One way shippers can reduce their exposure to higher-zone deliveries is to fulfill orders from facilities closer to the end customer.
"Whether you use 3PL companies or fulfillment center companies, adding additional warehouses is more important because people are so interested in getting their products faster, on time and for cheaper," Miller said. "The only way to do that is to expand your network."
Shippers who are able to trim the distance on deliveries will benefit from the ongoing trend of carrier diversification. Increasing competition from regional delivery companies, which focus on shorter-distance shipments, led to less drastic price increases in the shorter zones, according to Priest.
"For UPS and FedEx, it would be wise for them not to dismiss that impact and that is what you see in the pricing here," Priest said.
Higher shipping costs to rural destinations
FedEx is instituting a new $13.25 per package surcharge for domestic package shipments going to designated rural ZIP codes in the contiguous U.S.
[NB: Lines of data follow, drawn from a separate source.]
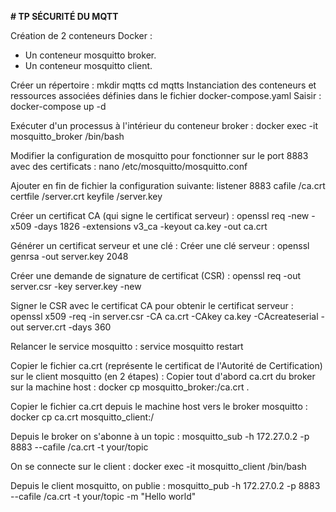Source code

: **# TP SÉCURITÉ DU MQTT**

Création de 2 conteneurs Docker :
- Un conteneur mosquitto broker.
- Un conteneur mosquitto client.

Créer un répertoire :
mkdir mqtts
cd mqtts
Instanciation des conteneurs et ressources associées définies dans le fichier docker-compose.yaml
Saisir : docker-compose up -d

Exécuter d'un processus à l'intérieur du conteneur broker :
docker exec -it mosquitto_broker /bin/bash

Modifier la configuration de mosquitto pour fonctionner sur le port 8883 avec des certificats :
nano /etc/mosquitto/mosquitto.conf

Ajouter en fin de fichier la configuration suivante:
listener 8883
cafile /ca.crt
certfile /server.crt
keyfile /server.key

Créer un certificat CA (qui signe le certificat serveur) :
openssl req -new -x509 -days 1826 -extensions v3_ca -keyout ca.key -out ca.crt

Générer un certificat serveur et une clé :
Créer une clé serveur :
openssl genrsa -out server.key 2048

Créer une demande de signature de certificat (CSR) :
openssl req -out server.csr -key server.key -new

Signer le CSR avec le certificat CA pour obtenir le certificat serveur :
openssl x509 -req -in server.csr -CA ca.crt -CAkey ca.key -CAcreateserial -out server.crt -days 360

Relancer le service mosquitto :
service mosquitto restart

Copier le fichier ca.crt (représente le certificat de l'Autorité de Certification) sur le client mosquitto (en 2 étapes) :
Copier tout d'abord ca.crt du broker sur la machine host :
docker cp mosquitto_broker:/ca.crt .

Copier le fichier ca.crt depuis le machine host vers le broker mosquitto :
docker cp ca.crt mosquitto_client:/

Depuis le broker on s'abonne à un topic :
mosquitto_sub -h 172.27.0.2 -p 8883 --cafile /ca.crt -t your/topic

On se connecte sur le client :
docker exec -it mosquitto_client /bin/bash

Depuis le client mosquitto, on publie :
mosquitto_pub -h 172.27.0.2 -p 8883 --cafile /ca.crt -t your/topic -m "Hello world"



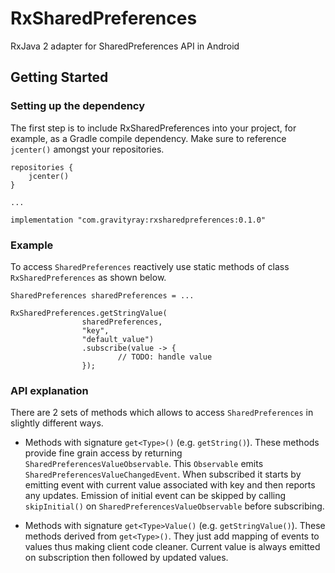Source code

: # RxSharedPreferences
RxJava 2 adapter for SharedPreferences API in Android

## Getting Started

### Setting up the dependency

The first step is to include RxSharedPreferences into your project, for example,
as a Gradle compile dependency. Make sure to reference `jcenter()` amongst your repositories.

    repositories {
        jcenter()
    }

    ...

    implementation "com.gravityray:rxsharedpreferences:0.1.0"

### Example

To access `SharedPreferences` reactively use static methods of class `RxSharedPreferences` as shown below.

    SharedPreferences sharedPreferences = ...

    RxSharedPreferences.getStringValue(
                    sharedPreferences,
                    "key",
                    "default_value")
                    .subscribe(value -> {
                            // TODO: handle value
                    });

### API explanation

There are 2 sets of methods which allows to access `SharedPreferences` in slightly different ways.

 - Methods with signature `get<Type>()` (e.g. `getString()`). These methods provide fine grain access by returning 
`SharedPreferencesValueObservable`. This `Observable` emits `SharedPreferencesValueChangedEvent`.
When subscribed it starts by emitting event with current value associated with key and then
reports any updates. Emission of initial event can be skipped by calling `skipInitial()` on
`SharedPreferencesValueObservable` before subscribing.
 
 - Methods with signature `get<Type>Value()` (e.g. `getStringValue()`). These methods derived from
 `get<Type>()`. They just add mapping of events to values thus making client code cleaner. Current value
 is always emitted on subscription then followed by updated values. 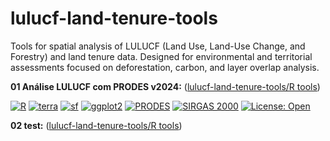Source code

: # lulucf-land-tenure-tools
Tools for spatial analysis of LULUCF (Land Use, Land-Use Change, and Forestry) and land tenure data. Designed for environmental and territorial assessments focused on deforestation, carbon, and layer overlap analysis.

**01 Análise LULUCF com PRODES v2024:** ([lulucf-land-tenure-tools/R tools](https://github.com/jesseburlamaque/lulucf-land-tenure-tools/blob/30dbcd2a0fa5d1b72244410985b295661fe2216f/R%20tools/01%20An%C3%A1lise%20LULUCF%20-%20PRODES24.R))

[![R](https://img.shields.io/badge/R-4.3.0+-blue)](https://www.r-project.org/)
[![terra](https://img.shields.io/badge/terra-1.7.0+-brightgreen)](https://rspatial.github.io/terra/)
[![sf](https://img.shields.io/badge/sf-1.0.0+-green)](https://r-spatial.github.io/sf/)
[![ggplot2](https://img.shields.io/badge/ggplot2-3.4.0+-purple)](https://ggplot2.tidyverse.org/)
[![PRODES](https://img.shields.io/badge/Data%20Source-PRODES%2FINPE-red)](http://terrabrasilis.dpi.inpe.br/)
[![SIRGAS 2000](https://img.shields.io/badge/CRS-SIRGAS%202000%20UTM-orange)](https://epsg.io/)
[![License: Open](https://img.shields.io/badge/license-Open%20Source-blue)](https://opensource.org/)

**02 test:** ([lulucf-land-tenure-tools/R tools]())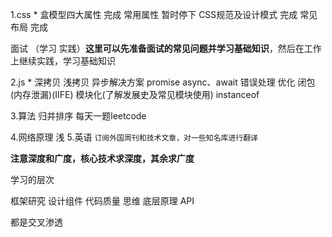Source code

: 



1.css *
盒模型四大属性  完成
常用属性  暂时停下
CSS规范及设计模式  完成
常见布局 完成


面试 （学习 实践）**这里可以先准备面试的常见问题并学习基础知识**，然后在工作上继续实践，学习基础知识


2.js *
深拷贝 浅拷贝
异步解决方案 promise async、await 错误处理 优化
闭包(内存泄漏)(IIFE) 模块化(了解发展史及常见模块使用)
instanceof
<!-- 防抖和节流 -->
<!-- sleep函数 -->
<!-- 实现Node EventEmitter -->
<!-- 常见设计模式  -->




3.算法 归并排序 每天一题leetcode


4.网络原理 浅 
5.英语 
`订阅外国周刊和技术文章，对一些知名库进行翻译`

**注意深度和广度，核心技术求深度，其余求广度**

学习的层次

框架研究
设计组件
代码质量
思维
底层原理 API

都是交叉渗透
This follows UPS’ announcement of a similar surcharge last year. For UPS, its per-shipment remote area surcharge will increase to $13.05 in the contiguous U.S., effective Dec. 27. These charges can particularly sting shippers who often ship to rural locations, such as merchants selling hunting gear, Priest added.
More than 3 million people in the U.S. are in areas covered by FedEx's new remote surcharge, according to an analysis by independent parcel consultant Nicholas Fanelli, former global head of logistics at Gelato.
To mitigate these delivery area surcharges, Fanelli said in a LinkedIn post that online retailers should explore alternative carriers for delivery to the affected ZIP codes that don't have these surcharges. Shippers can also negotiate the published fees with the carriers or pass the surcharge cost onto affected orders.
Demand is cooling — will relief for shippers follow?
Experts note that shipping rates are negotiable, but how amenable the delivery giants will be to concessions is up for debate.
Since the COVID-19 pandemic caused a surge in home delivery volumes, demand hasn't been an issue for the carriers. Ground shipping rates have climbed to record highs as a result, according to the Cowen/AFS Ground Parcel Freight Index. Discounts are easier to come by when FedEx and UPS are pursuing volume growth more so than higher profits, Bates said.
Per-package ground parcel rates expected to hit all-time high in Q4
But cooling demand reported by both carriers in their most recent quarters suggests that the pricing pendulum may be swinging back in shippers' favor.
UPS, for example, is open to passing on the savings generated from its in-house productivity initiatives to its customers, CEO Carol Tomé said on an earnings call Tuesday. Although UPS has prioritized increasing per-package revenue to expand margins under Tomé, the company will balance that strategy with its productivity efforts to fuel growth going forward.
"In fact, as we continue to drive productivity inside of our business, we're willing to give some of that back to our customer through a revenue share, because why not?" Tomé said. "If we can increase delivery density…we'll give some of that back, because we should."
Correction: This story has been updated to reflect corrections Shipware made to its original analysis of UPS 3 Day Select shipping rates, which had been based on incorrect data. An earlier version of the story also included a quote based on that analysis that was no longer relevant.